EXERCISE DESCRIPTION – Extract, from the records beneath this instruction, each line that contains the word "blue".

Stored items from a collection:
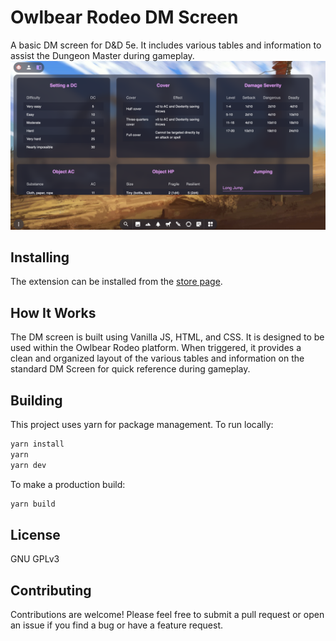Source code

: # Owlbear Rodeo DM Screen
A basic DM screen for D&D 5e. It includes various tables and information to assist the Dungeon Master during gameplay.
![Owlbear Rodeo DM Screen](docs/header.png)

## Installing
The extension can be installed from the [store page](https://marketplace.owlbear.rodeo/extension/johneckert/dm-screen).

## How It Works

The DM screen is built using Vanilla JS, HTML, and CSS. It is designed to be used within the Owlbear Rodeo platform. When triggered, it provides a clean and organized layout of the various tables and information on the standard DM Screen for quick reference during gameplay.

## Building
This project uses yarn for package management. To run locally:
```bash
yarn install
yarn
yarn dev
```

To make a production build:
```bash
yarn build
``` 

## License
GNU GPLv3

## Contributing
Contributions are welcome! Please feel free to submit a pull request or open an issue if you find a bug or have a feature request.
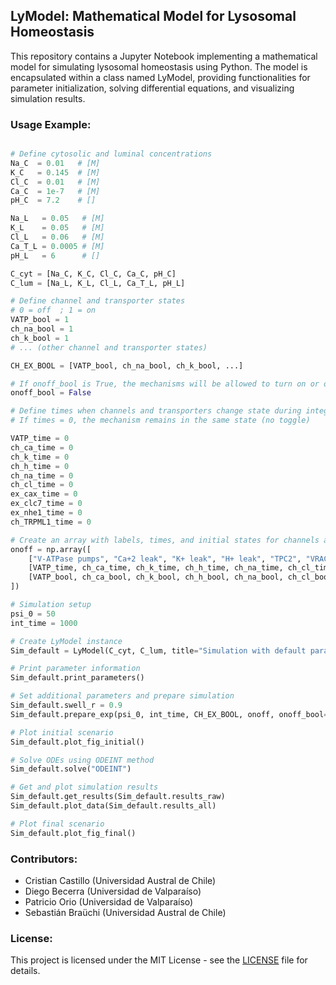 ## LyModel: Mathematical Model for Lysosomal Homeostasis

This repository contains a Jupyter Notebook implementing a mathematical model for simulating lysosomal homeostasis using Python. The model is encapsulated within a class named LyModel, providing functionalities for parameter initialization, solving differential equations, and visualizing simulation results.

### Usage Example:

```python

# Define cytosolic and luminal concentrations
Na_C  = 0.01   # [M]
K_C   = 0.145  # [M]
Cl_C  = 0.01   # [M]
Ca_C  = 1e-7   # [M]
pH_C  = 7.2    # []

Na_L   = 0.05   # [M]
K_L    = 0.05   # [M]
Cl_L   = 0.06   # [M]
Ca_T_L = 0.0005 # [M]
pH_L   = 6      # []

C_cyt = [Na_C, K_C, Cl_C, Ca_C, pH_C]
C_lum = [Na_L, K_L, Cl_L, Ca_T_L, pH_L]

# Define channel and transporter states
# 0 = off  ; 1 = on
VATP_bool = 1
ch_na_bool = 1
ch_k_bool = 1
# ... (other channel and transporter states)

CH_EX_BOOL = [VATP_bool, ch_na_bool, ch_k_bool, ...]

# If onoff_bool is True, the mechanisms will be allowed to turn on or off during integration
onoff_bool = False

# Define times when channels and transporters change state during integration
# If times = 0, the mechanism remains in the same state (no toggle)

VATP_time = 0
ch_ca_time = 0
ch_k_time = 0
ch_h_time = 0
ch_na_time = 0
ch_cl_time = 0
ex_cax_time = 0
ex_clc7_time = 0
ex_nhe1_time = 0
ch_TRPML1_time = 0

# Create an array with labels, times, and initial states for channels and transporters
onoff = np.array([
    ["V-ATPase pumps", "Ca+2 leak", "K+ leak", "H+ leak", "TPC2", "VRAC", "CAX", "ClC-7", "NHE1", "TRPML1"],
    [VATP_time, ch_ca_time, ch_k_time, ch_h_time, ch_na_time, ch_cl_time, ex_cax_time, ex_clc7_time, ex_nhe1_time, ch_TRPML1_time],
    [VATP_bool, ch_ca_bool, ch_k_bool, ch_h_bool, ch_na_bool, ch_cl_bool, ex_cax_bool, ex_clc7_bool, ex_nhe1_bool, ch_TRPML1_bool]
])

# Simulation setup
psi_0 = 50
int_time = 1000

# Create LyModel instance
Sim_default = LyModel(C_cyt, C_lum, title="Simulation with default parameters")

# Print parameter information
Sim_default.print_parameters()

# Set additional parameters and prepare simulation
Sim_default.swell_r = 0.9
Sim_default.prepare_exp(psi_0, int_time, CH_EX_BOOL, onoff, onoff_bool=True)

# Plot initial scenario
Sim_default.plot_fig_initial()

# Solve ODEs using ODEINT method
Sim_default.solve("ODEINT")

# Get and plot simulation results
Sim_default.get_results(Sim_default.results_raw)
Sim_default.plot_data(Sim_default.results_all)

# Plot final scenario
Sim_default.plot_fig_final()
```

### Contributors:
- Cristian Castillo    (Universidad Austral de Chile)
- Diego Becerra    (Universidad de Valparaíso)
- Patricio Orio    (Universidad de Valparaíso)
- Sebastián Braüchi    (Universidad Austral de Chile)

### License:
This project is licensed under the MIT License - see the [LICENSE](LICENSE) file for details.

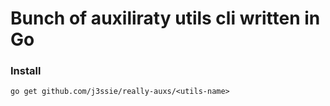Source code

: Bunch of auxiliraty utils cli written in Go
===

### Install 

```
go get github.com/j3ssie/really-auxs/<utils-name>
```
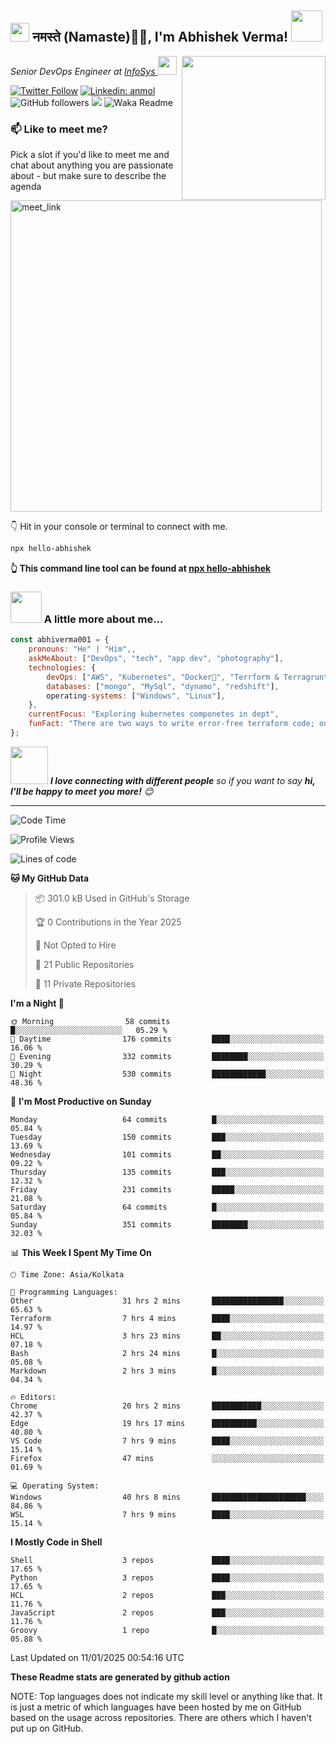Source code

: <h2><img src="https://emojis.slackmojis.com/emojis/images/1531849430/4246/blob-sunglasses.gif?1531849430" width="30"/> नमस्ते (Namaste)🙏🏻, I'm Abhishek Verma! <img src="https://media.giphy.com/media/12oufCB0MyZ1Go/giphy.gif" width="50"></h2>
<img align='right' src="https://media.giphy.com/media/M9gbBd9nbDrOTu1Mqx/giphy.gif" width="230">
<p><em>Senior DevOps Engineer at <a href="https://www.infosys.com/">InfoSys
</a><img src="https://media.giphy.com/media/WUlplcMpOCEmTGBtBW/giphy.gif" width="30"> 
</em></p>

[![Twitter Follow](https://img.shields.io/twitter/follow/misteranmol?label=Follow)](https://twitter.com/intent/follow?screen_name=AbAbhishekverma)
[![Linkedin: anmol](https://img.shields.io/badge/-abhishek-blue?style=flat-square&logo=Linkedin&logoColor=white&link=https://www.linkedin.com/in/abhiverma001/)](https://www.linkedin.com/in/abhiverma001/)
![GitHub followers](https://img.shields.io/github/followers/abhiverma001?label=Follow&style=social)
![](https://visitor-badge.glitch.me/badge?page_id=anmol098.anmol098)
![Waka Readme](https://wakatime.com/badge/user/d23527f0-66b1-4a3f-9db5-c346e05aefa5.svg)

### 📫 Like to meet me?

Pick a slot if you'd like to meet me and chat about anything you are passionate about - but make sure to describe the agenda

<a href="https://calendly.com/ab-abhishekverma096/30min" target="_blank"><img width="498" alt="meet_link" src="https://user-images.githubusercontent.com/15426564/144297439-f530f383-e73e-41e0-9914-a9b7d3f432e5.png"></a>

👇 Hit in your console or terminal to connect with me.

```bash
npx hello-abhishek
```
**👆 This command line tool can be found at [npx hello-abhishek](https://github.com/abhiverma001/introduction-npm-package)**

### <img src="https://media.giphy.com/media/VgCDAzcKvsR6OM0uWg/giphy.gif" width="50"> A little more about me...  

```javascript
const abhiverma001 = {
    pronouns: "He" | "Him",,
    askMeAbout: ["DevOps", "tech", "app dev", "photography"],
    technologies: {
        devOps: ["AWS", "Kubernetes", "Docker🐳", "Terrform & Terragrunt", "Bash-Scripting", "CI-CD", "GitHub-Action", "Jenkins", "Spinnaker", "Datadog/New-Relic", "CloudFlare/Route53", "Nginx"],
        databases: ["mongo", "MySql", "dynamo", "redshift"],
        operating-systems: ["Windows", "Linux"],
    },
    currentFocus: "Exploring kubernetes componetes in dept",
    funFact: "There are two ways to write error-free terraform code; only the third one works"
};
```

<img src="https://media.giphy.com/media/LnQjpWaON8nhr21vNW/giphy.gif" width="60"> <em><b>I love connecting with different people</b> so if you want to say <b>hi, I'll be happy to meet you more!</b> 😊</em>

---
<!--START_SECTION:waka-->
![Code Time](http://img.shields.io/badge/Code%20Time-604%20hrs%2037%20mins-blue)

![Profile Views](http://img.shields.io/badge/Profile%20Views-0-blue)

![Lines of code](https://img.shields.io/badge/From%20Hello%20World%20I%27ve%20Written-199.8%20thousand%20lines%20of%20code-blue)

**🐱 My GitHub Data** 

> 📦 301.0 kB Used in GitHub's Storage 
 > 
> 🏆 0 Contributions in the Year 2025
 > 
> 🚫 Not Opted to Hire
 > 
> 📜 21 Public Repositories 
 > 
> 🔑 11 Private Repositories 
 > 
**I'm a Night 🦉** 

```text
🌞 Morning                58 commits          █░░░░░░░░░░░░░░░░░░░░░░░░   05.29 % 
🌆 Daytime                176 commits         ████░░░░░░░░░░░░░░░░░░░░░   16.06 % 
🌃 Evening                332 commits         ████████░░░░░░░░░░░░░░░░░   30.29 % 
🌙 Night                  530 commits         ████████████░░░░░░░░░░░░░   48.36 % 
```
📅 **I'm Most Productive on Sunday** 

```text
Monday                   64 commits          █░░░░░░░░░░░░░░░░░░░░░░░░   05.84 % 
Tuesday                  150 commits         ███░░░░░░░░░░░░░░░░░░░░░░   13.69 % 
Wednesday                101 commits         ██░░░░░░░░░░░░░░░░░░░░░░░   09.22 % 
Thursday                 135 commits         ███░░░░░░░░░░░░░░░░░░░░░░   12.32 % 
Friday                   231 commits         █████░░░░░░░░░░░░░░░░░░░░   21.08 % 
Saturday                 64 commits          █░░░░░░░░░░░░░░░░░░░░░░░░   05.84 % 
Sunday                   351 commits         ████████░░░░░░░░░░░░░░░░░   32.03 % 
```


📊 **This Week I Spent My Time On** 

```text
🕑︎ Time Zone: Asia/Kolkata

💬 Programming Languages: 
Other                    31 hrs 2 mins       ████████████████░░░░░░░░░   65.63 % 
Terraform                7 hrs 4 mins        ████░░░░░░░░░░░░░░░░░░░░░   14.97 % 
HCL                      3 hrs 23 mins       ██░░░░░░░░░░░░░░░░░░░░░░░   07.18 % 
Bash                     2 hrs 24 mins       █░░░░░░░░░░░░░░░░░░░░░░░░   05.08 % 
Markdown                 2 hrs 3 mins        █░░░░░░░░░░░░░░░░░░░░░░░░   04.34 % 

🔥 Editors: 
Chrome                   20 hrs 2 mins       ███████████░░░░░░░░░░░░░░   42.37 % 
Edge                     19 hrs 17 mins      ██████████░░░░░░░░░░░░░░░   40.80 % 
VS Code                  7 hrs 9 mins        ████░░░░░░░░░░░░░░░░░░░░░   15.14 % 
Firefox                  47 mins             ░░░░░░░░░░░░░░░░░░░░░░░░░   01.69 % 

💻 Operating System: 
Windows                  40 hrs 8 mins       █████████████████████░░░░   84.86 % 
WSL                      7 hrs 9 mins        ████░░░░░░░░░░░░░░░░░░░░░   15.14 % 
```

**I Mostly Code in Shell** 

```text
Shell                    3 repos             ████░░░░░░░░░░░░░░░░░░░░░   17.65 % 
Python                   3 repos             ████░░░░░░░░░░░░░░░░░░░░░   17.65 % 
HCL                      2 repos             ███░░░░░░░░░░░░░░░░░░░░░░   11.76 % 
JavaScript               2 repos             ███░░░░░░░░░░░░░░░░░░░░░░   11.76 % 
Groovy                   1 repo              █░░░░░░░░░░░░░░░░░░░░░░░░   05.88 % 
```




 Last Updated on 11/01/2025 00:54:16 UTC
<!--END_SECTION:waka-->

**These Readme stats are generated by github action**

NOTE: Top languages does not indicate my skill level or anything like that. It is just a metric of which languages have been hosted by me on GitHub based on the usage across repositories. There are others which I haven't put up on GitHub.
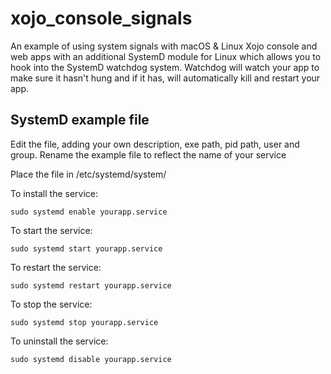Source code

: # xojo_console_signals
An example of using system signals with macOS & Linux Xojo console and web apps with an additional SystemD module for Linux which allows you to hook into the SystemD watchdog system. Watchdog will watch your app to make sure it hasn't hung and if it has, will automatically kill and restart your app.

## SystemD example file

Edit the file, adding your own description, exe path, pid path, user and group. Rename the example file to reflect the name of your service

Place the file in /etc/systemd/system/

To install the service: 

```
sudo systemd enable yourapp.service
```

To start the service: 

```
sudo systemd start yourapp.service
```

To restart the service: 

```
sudo systemd restart yourapp.service
```

To stop the service: 

```
sudo systemd stop yourapp.service
```

To uninstall the service: 

```
sudo systemd disable yourapp.service
```

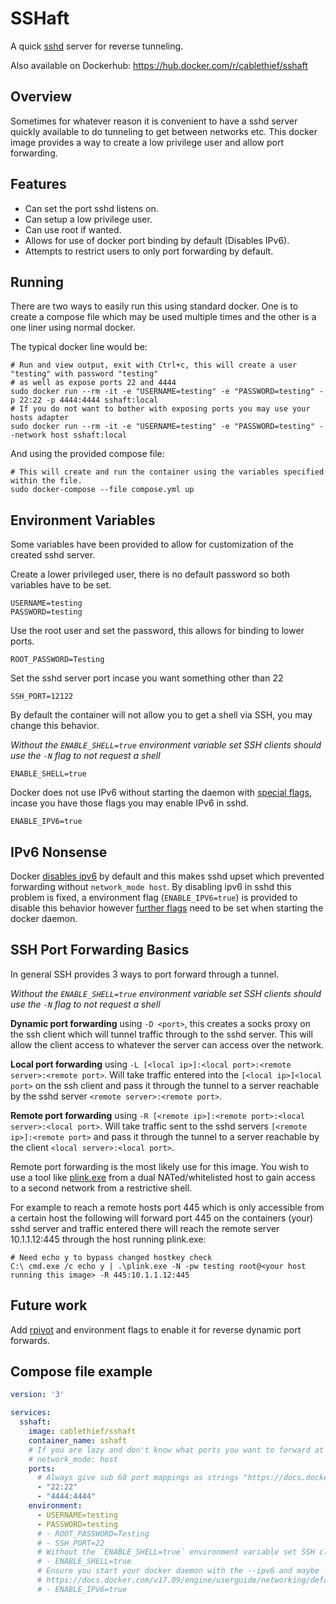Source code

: # SSHaft

A quick [sshd](https://www.openssh.com/) server for reverse tunneling.

Also available on Dockerhub:
https://hub.docker.com/r/cablethief/sshaft

## Overview

Sometimes for whatever reason it is convenient to have a sshd server quickly available to do tunneling to get between networks etc. This docker image provides a way to create a low privilege user and allow port forwarding.

## Features

 - Can set the port sshd listens on.
 - Can setup a low privilege user.
 - Can use root if wanted. 
 - Allows for use of docker port binding by default (Disables IPv6). 
 - Attempts to restrict users to only port forwarding by default.  

## Running

There are two ways to easily run this using standard docker. One is to create a compose file which may be used multiple times and the other is a one liner using normal docker. 

The typical docker line would be:

```
# Run and view output, exit with Ctrl+c, this will create a user "testing" with password "testing" 
# as well as expose ports 22 and 4444
sudo docker run --rm -it -e "USERNAME=testing" -e "PASSWORD=testing" -p 22:22 -p 4444:4444 sshaft:local
# If you do not want to bother with exposing ports you may use your hosts adapter
sudo docker run --rm -it -e "USERNAME=testing" -e "PASSWORD=testing" --network host sshaft:local
```

And using the provided compose file:

```
# This will create and run the container using the variables specified within the file.
sudo docker-compose --file compose.yml up
```

## Environment Variables

Some variables have been provided to allow for customization of the created sshd server. 

Create a lower privileged user, there is no default password so both variables have to be set. 
```
USERNAME=testing 
PASSWORD=testing 
```

Use the root user and set the password, this allows for binding to lower ports. 
```
ROOT_PASSWORD=Testing
```

Set the sshd server port incase you want something other than 22
```
SSH_PORT=12122
```

By default the container will not allow you to get a shell via SSH, you may change this behavior. 

_Without the `ENABLE_SHELL=true` environment variable set SSH clients should use the `-N` flag to not request a shell_

```
ENABLE_SHELL=true
```

Docker does not use IPv6 without starting the daemon with [special flags](https://docs.docker.com/v17.09/engine/userguide/networking/default_network/ipv6/#how-ipv6-works-on-docker), incase you have those flags you may enable IPv6 in sshd.
```
ENABLE_IPV6=true
```

## IPv6 Nonsense 

Docker [disables ipv6](https://docs.docker.com/v17.09/engine/userguide/networking/default_network/ipv6/) by default and this makes sshd upset which prevented forwarding without `network_mode host`. By disabling ipv6 in sshd this problem is fixed, a environment flag (`ENABLE_IPV6=true`) is provided to disable this behavior however [further flags](https://docs.docker.com/v17.09/engine/userguide/networking/default_network/ipv6/#how-ipv6-works-on-docker) need to be set when starting the docker daemon.


## SSH Port Forwarding Basics

In general SSH provides 3 ways to port forward through a tunnel. 

_Without the `ENABLE_SHELL=true` environment variable set SSH clients should use the `-N` flag to not request a shell_

**Dynamic port forwarding** using `-D <port>`, this creates a socks proxy on the ssh client which will tunnel traffic through to the sshd server. This will allow the client access to whatever the server can access over the network.

**Local port forwarding** using `-L [<local ip>]:<local port>:<remote server>:<remote port>`. Will take traffic entered into the `[<local ip>]<local port>` on the ssh client and pass it through the tunnel to a server reachable by the sshd server `<remote server>:<remote port>`.

**Remote port forwarding** using `-R [<remote ip>]:<remote port>:<local server>:<local port>`. Will take traffic sent to the sshd servers `[<remote ip>]:<remote port>` and pass it through the tunnel to a server reachable by the client `<local server>:<local port>`. 

Remote port forwarding is the most likely use for this image. You wish to use a tool like [plink.exe](https://www.chiark.greenend.org.uk/~sgtatham/putty/latest.html) from a dual NATed/whitelisted host to gain access to a second network from a restrictive shell.

For example to reach a remote hosts port 445 which is only accessible from a certain host the following will forward port 445 on the containers (your) sshd server and traffic entered there will reach the remote server 10.1.1.12:445 through the host running plink.exe:

```
# Need echo y to bypass changed hostkey check
C:\ cmd.exe /c echo y | .\plink.exe -N -pw testing root@<your host running this image> -R 445:10.1.1.12:445
```

## Future work

Add [rpivot](https://github.com/klsecservices/rpivot) and environment flags to enable it for reverse dynamic port forwards. 

## Compose file example

```yaml
version: '3'

services:
  sshaft:
    image: cablethief/sshaft
    container_name: sshaft
    # If you are lazy and don't know what ports you want to forward at the moment.
    # network_mode: host
    ports:
      # Always give sub 60 port mappings as strings "https://docs.docker.com/compose/compose-file/"
      - "22:22"
      - "4444:4444"
    environment:
      - USERNAME=testing 
      - PASSWORD=testing 
      # - ROOT_PASSWORD=Testing 
      # - SSH_PORT=22
      # Without the `ENABLE_SHELL=true` environment variable set SSH clients should use the `-N` flag to not request a shell
      # - ENABLE_SHELL=true
      # Ensure you start your docker daemon with the --ipv6 and maybe --fixed-cidr-v6
      # https://docs.docker.com/v17.09/engine/userguide/networking/default_network/ipv6/#how-ipv6-works-on-docker
      # - ENABLE_IPV6=true
```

ANSWER SECTION –
[![Linkedin: anmol](https://img.shields.io/badge/-abhishek-blue?style=flat-square&logo=Linkedin&logoColor=white&link=https://www.linkedin.com/in/abhiverma001/)](https://www.linkedin.com/in/abhiverma001/)
![Code Time](http://img.shields.io/badge/Code%20Time-604%20hrs%2037%20mins-blue)
![Profile Views](http://img.shields.io/badge/Profile%20Views-0-blue)
![Lines of code](https://img.shields.io/badge/From%20Hello%20World%20I%27ve%20Written-199.8%20thousand%20lines%20of%20code-blue)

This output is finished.